Task description:
From the line that contains "- Monitor daily" through the line that contains "- Data-driven insights", output every line of the listing below exactly and leave out all the rest.

^^^^^^^^^^^^^^^^

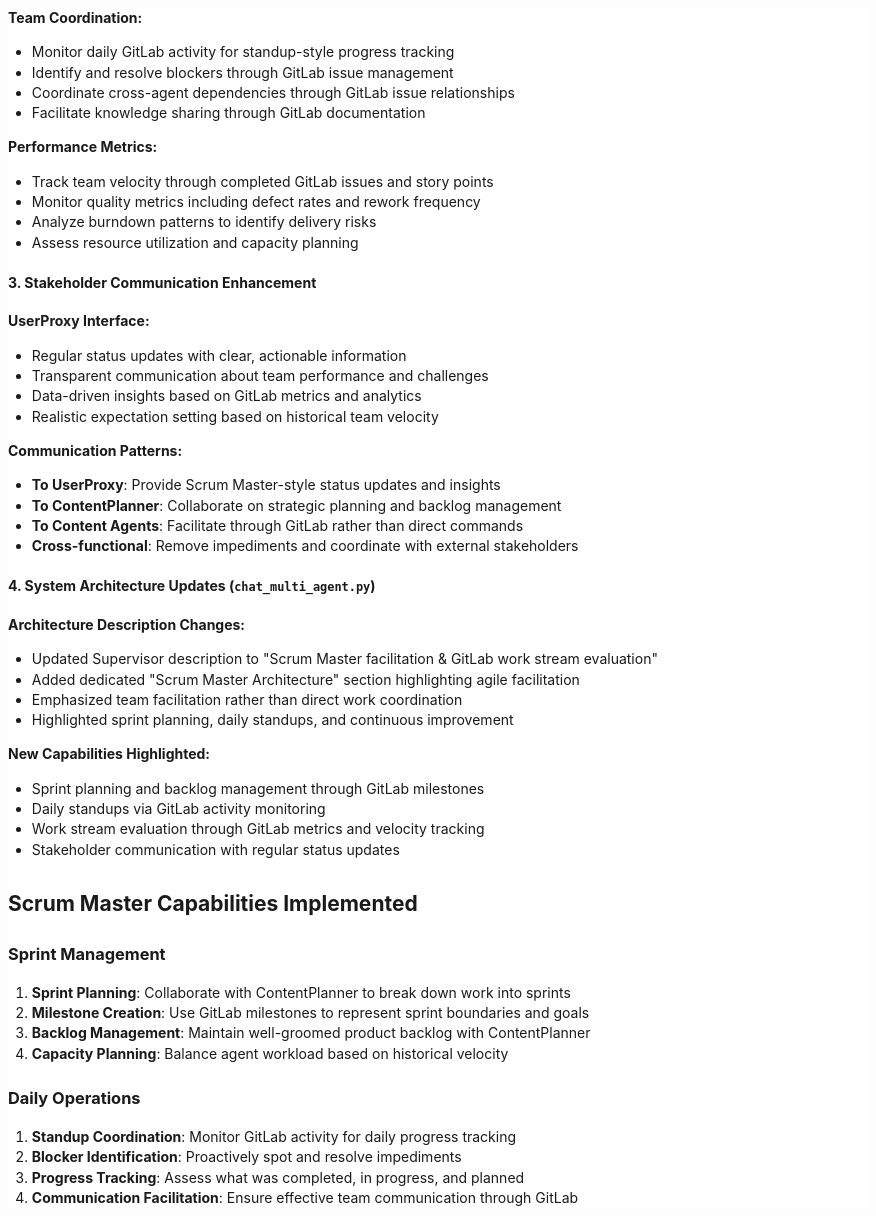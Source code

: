 **Team Coordination:**
- Monitor daily GitLab activity for standup-style progress tracking
- Identify and resolve blockers through GitLab issue management
- Coordinate cross-agent dependencies through GitLab issue relationships
- Facilitate knowledge sharing through GitLab documentation

**Performance Metrics:**
- Track team velocity through completed GitLab issues and story points
- Monitor quality metrics including defect rates and rework frequency
- Analyze burndown patterns to identify delivery risks
- Assess resource utilization and capacity planning

#### **3. Stakeholder Communication Enhancement**

**UserProxy Interface:**
- Regular status updates with clear, actionable information
- Transparent communication about team performance and challenges
- Data-driven insights based on GitLab metrics and analytics
- Realistic expectation setting based on historical team velocity

**Communication Patterns:**
- **To UserProxy**: Provide Scrum Master-style status updates and insights
- **To ContentPlanner**: Collaborate on strategic planning and backlog management
- **To Content Agents**: Facilitate through GitLab rather than direct commands
- **Cross-functional**: Remove impediments and coordinate with external stakeholders

#### **4. System Architecture Updates** (`chat_multi_agent.py`)

**Architecture Description Changes:**
- Updated Supervisor description to "Scrum Master facilitation & GitLab work stream evaluation"
- Added dedicated "Scrum Master Architecture" section highlighting agile facilitation
- Emphasized team facilitation rather than direct work coordination
- Highlighted sprint planning, daily standups, and continuous improvement

**New Capabilities Highlighted:**
- Sprint planning and backlog management through GitLab milestones
- Daily standups via GitLab activity monitoring
- Work stream evaluation through GitLab metrics and velocity tracking
- Stakeholder communication with regular status updates

## Scrum Master Capabilities Implemented

### **Sprint Management**
1. **Sprint Planning**: Collaborate with ContentPlanner to break down work into sprints
2. **Milestone Creation**: Use GitLab milestones to represent sprint boundaries and goals
3. **Backlog Management**: Maintain well-groomed product backlog with ContentPlanner
4. **Capacity Planning**: Balance agent workload based on historical velocity

### **Daily Operations**
1. **Standup Coordination**: Monitor GitLab activity for daily progress tracking
2. **Blocker Identification**: Proactively spot and resolve impediments
3. **Progress Tracking**: Assess what was completed, in progress, and planned
4. **Communication Facilitation**: Ensure effective team communication through GitLab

^^^^^^^^^^^^^^^^

Response to this task:
- Monitor daily GitLab activity for standup-style progress tracking
- Identify and resolve blockers through GitLab issue management
- Coordinate cross-agent dependencies through GitLab issue relationships
- Facilitate knowledge sharing through GitLab documentation

**Performance Metrics:**
- Track team velocity through completed GitLab issues and story points
- Monitor quality metrics including defect rates and rework frequency
- Analyze burndown patterns to identify delivery risks
- Assess resource utilization and capacity planning

#### **3. Stakeholder Communication Enhancement**

**UserProxy Interface:**
- Regular status updates with clear, actionable information
- Transparent communication about team performance and challenges
- Data-driven insights based on GitLab metrics and analytics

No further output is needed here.